Word transpose, Shift-Ctrl-T
When developing C++, Ctrl-F7 compiles the current file only.
Document Outline in the FormsDesigner (CTRL + ALT + T)
Fast control renaming, ordering and more!
To auto-sync current file with Solution Explorer. So don't have to look where the file lives in the project structure
Tools -> Options -> Projects and Solutions -> "Track Active Item in Solution Explorer"
Edit: If this gets too annoying for you then you can use Dan Vanderboom's macro to invoke this feature on demand through a keystroke.
(Note: Taken from the comment below by Jerry).
I'm not sure if it's "hidden", but not many people know about it -- pseudoregisters. Comes very handy when debugging, I've #ERR, hr in my watch window all the time.
Ctrl-Minus, Ctrl-Plus, navigates back and forward where you've been recently (only open files, though).

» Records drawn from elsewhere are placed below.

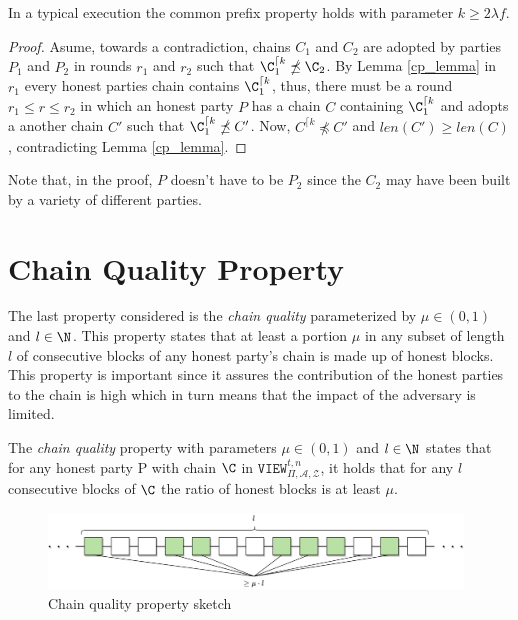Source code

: \documentclass[..]{subfiles}
\begin{document}
\begin{theorem}
	In a typical execution the common prefix property holds with parameter $k \ge 2 \lambda f$.
\end{theorem}
\begin{proof}
	Asume, towards a contradiction, chains $C_1$ and $C_2$ are adopted by parties $P_1$ and $P_2$ in rounds $r_1$ and $r_2$ such that $\C_1^{\lceil k} \npreceq \C_2$. By Lemma \ref{cp_lemma} in $r_1$ every honest parties chain contains $\C_1^{\lceil k}$, thus, there must be a round $r_1 \le r \le r_2$ in which an honest party $P$ has a chain $C$ containing $\C_1^{\lceil k}$ and adopts a another chain $C'$ such that $\C_1^{\lceil k} \npreceq C'$. Now, $C^{\lceil k} \npreceq C'$ and $len(C') \ge len(C)$, contradicting Lemma \ref{cp_lemma}.
\end{proof}
Note that, in the proof, $P$ doesn't have to be $P_2$ since the $C_2$ may have been built by a variety of different parties.



\section{Chain Quality Property}

The last property considered is the \textit{chain quality} parameterized by $\mu \in (0, 1)$ and $l \in \N$. This property states that at least a portion $\mu$ in any subset of length $l$ of consecutive blocks of any honest party's chain is made up of honest blocks. This property is important since it assures the contribution of the honest parties to the chain is high which in turn means that the impact of the adversary is limited.

\begin{definition}
	\normalfont
	The \textit{chain quality} property with parameters $\mu \in (0,1)$ and $l \in \N$ states that for any honest party P with chain $\C$ in $\texttt{VIEW}_{\Pi, \mathcal{A}, \mathcal{Z}}^{t, n}$, it holds that for any $l$ consecutive blocks of $\C$ the ratio of honest blocks is at least $\mu$.
\end{definition}

\begin{figure}[h]
	\begin{center}
		\includegraphics[width=0.98\textwidth]{figures/chain_quality.png}
	\end{center}
	\caption{Chain quality property sketch}
	\label{fig:cq}
\end{figure}
\end{document}
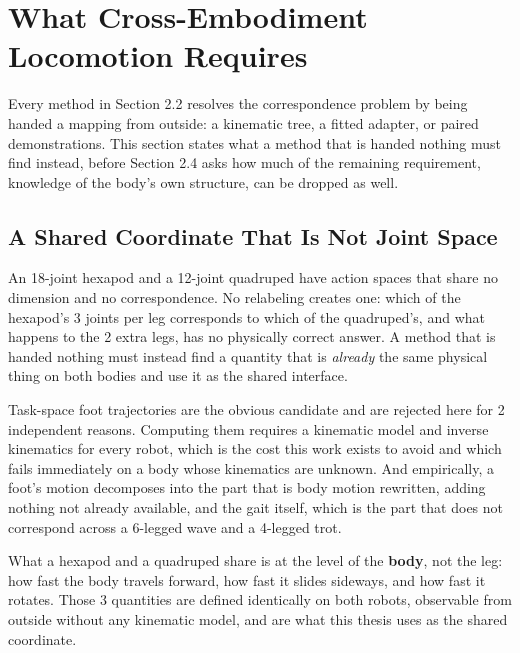 \documentclass[12pt,a4paper,oneside]{report}
\begin{document}
\section{What Cross-Embodiment Locomotion Requires}
Every method in Section 2.2 resolves the correspondence problem by being handed a mapping from
outside: a kinematic tree, a fitted adapter, or paired demonstrations. This section states what a
method that is handed nothing must find instead, before Section 2.4 asks how much of the remaining
requirement, knowledge of the body's own structure, can be dropped as well.

\subsection{A Shared Coordinate That Is Not Joint Space}
An 18-joint hexapod and a 12-joint quadruped have action spaces that share no dimension and no
correspondence. No relabeling creates one: which of the hexapod's 3 joints per leg corresponds to
which of the quadruped's, and what happens to the 2 extra legs, has no physically correct answer.
A method that is handed nothing must instead find a quantity that is \emph{already} the same physical
thing on both bodies and use it as the shared interface.

Task-space foot trajectories are the obvious candidate and are rejected here for 2 independent
reasons. Computing them requires a kinematic model and inverse kinematics for every robot, which is
the cost this work exists to avoid and which fails immediately on a body whose kinematics are unknown.
And empirically, a foot's motion decomposes into the part that is body motion rewritten, adding
nothing not already available, and the gait itself, which is the part that does not
correspond across a 6-legged wave and a 4-legged trot.

What a hexapod and a quadruped share is at the level of the \textbf{body}, not the leg: how
fast the body travels forward, how fast it slides sideways, and how fast it rotates. Those 3
quantities are defined identically on both robots, observable from outside without any kinematic
model, and are what this thesis uses as the shared coordinate.
\end{document}
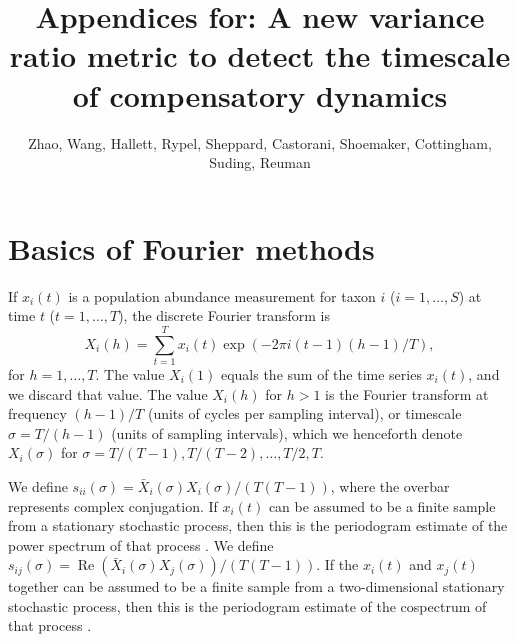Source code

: \documentclass[letterpaper,11pt]{article}
\newcommand{\Rp}{{\operatorname{Re}}}
\begin{document}
\title{Appendices for: A new variance ratio metric to detect the timescale of compensatory dynamics}
\author{Zhao, Wang, Hallett, Rypel, Sheppard, Castorani, Shoemaker, Cottingham, Suding, Reuman}
\date{}
\maketitle

\section{Basics of Fourier methods}\label{sec:spec}
\noindent If $x_i(t)$ is a population abundance measurement for taxon $i$ 
($i=1,\ldots,S$) at time $t$ ($t=1,\ldots,T$), the discrete Fourier transform is 
\begin{equation}
X_i(h)=\sum_{t=1}^T x_i(t) \exp(-2 \pi i (t-1)(h-1)/T),
\end{equation}
for $h=1,\ldots,T$. The value $X_i(1)$ equals the sum of the time series $x_i(t)$,
and we discard that value. The value $X_i(h)$ for $h>1$ is the Fourier transform 
at frequency $(h-1)/T$ (units of cycles per sampling interval), or timescale 
$\sigma=T/(h-1)$ (units of sampling intervals), which we henceforth
denote $X_i(\sigma)$ for $\sigma=T/(T-1),T/(T-2),\ldots,T/2,T$.

We define $s_{ii}(\sigma)=\bar{X}_i(\sigma) X_i(\sigma)/(T(T-1))$, where the overbar
represents complex conjugation. If $x_i(t)$
can be assumed to be a finite sample from a stationary stochastic 
process, then this is the periodogram estimate of the power spectrum of that
process \citep{Brillinger2001}. We define 
$s_{ij}(\sigma)=\Rp(\bar{X}_i(\sigma) X_j(\sigma))/(T(T-1))$. If the $x_i(t)$
and $x_j(t)$ together can be assumed to be a finite sample from a two-dimensional
stationary stochastic process, then this is the periodogram estimate of the 
cospectrum of that process \citep{Brillinger2001}. 
\end{document}
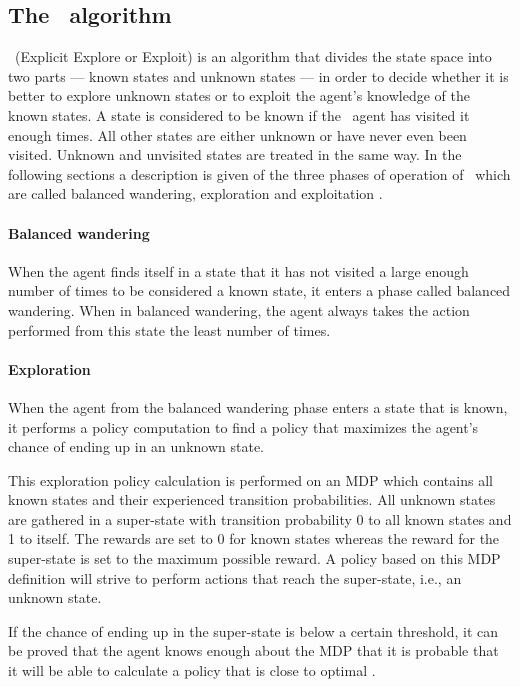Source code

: \subsection{The \etre\ algorithm}
\label{sec:e3}

\etre\ (Explicit Explore or Exploit) is an algorithm that divides the state space into two parts --- known states and unknown states --- in order to decide whether it is better to explore unknown states or to exploit the agent's knowledge of the known states. A state is considered to be known if the \etre\ agent has visited it enough times. All other states are either unknown or have never even been visited. Unknown and unvisited states are treated in the same way. In the following sections a description is given of the three phases of operation of \etre\, which are called balanced wandering, exploration and exploitation \parencite{kearns2002near}.

\paragraph{Balanced wandering}

When the agent finds itself in a state that it has not visited a large enough number of times to be considered a known state, it enters a phase called balanced wandering. When in balanced wandering, the agent always takes the action performed from this state the least number of times. 


\paragraph{Exploration}
When the agent from the balanced wandering phase enters a state that is known, it performs a policy computation to find a policy that maximizes the agent's chance of ending up in an unknown state. 

This exploration policy calculation is performed on an MDP which contains all known states and their experienced transition probabilities. 
All unknown states are gathered in a super-state with transition probability 0 to all known states and 1 to itself. The rewards are set to 0 for known states whereas the reward for the super-state is set to the maximum possible reward. A policy based on this MDP definition will strive to perform actions that reach the super-state, i.e., an unknown state.

If the chance of ending up in the super-state is below a certain threshold, it can be proved that the agent knows enough about the MDP that it is probable that it will be able to calculate a policy that is close to optimal \parencite{kearns2002near}.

I don't use it often, but I do love:
ctrl-alt + mouse select
To select in a rectangular block, to 'block' boundaries.
As noted in comments,
alt + mouse select
Does just a plain rectangular block.
Here's something I learned (for C#):
You can move the cursor to the opening curly brace from the closing curly brace by pressing Control + ].
I learned this on an SO topic that's a dupe of this one:
“Hidden Secrets” of the Visual Studio .NET debugger?
CTRL + Shift + U -> Uppercase highlighted section.
CTRL + U -> Lowercase the highlighted section
Great for getting my SQL Statements looking just right when putting them into string queries.
Also useful for code you've found online where EVERYTHING IS IN CAPS.
Middle Mouse Button Click on the editor tab closes the tab.
To display any chunk of data as an n-byte "array", use the following syntax in Visual Studio's QuickWatch window:
variable, n
For example, to view a variable named foo as a 256-byte array, enter the following expression in the QuickWatch window:
foo, 256
This is particularly useful when viewing strings that aren't null-terminated or data that's only accessible via a pointer. You can use Visual Studio's Memory window to achieve a similar result, but using the QuickWatch window is often more convenient for a quick check.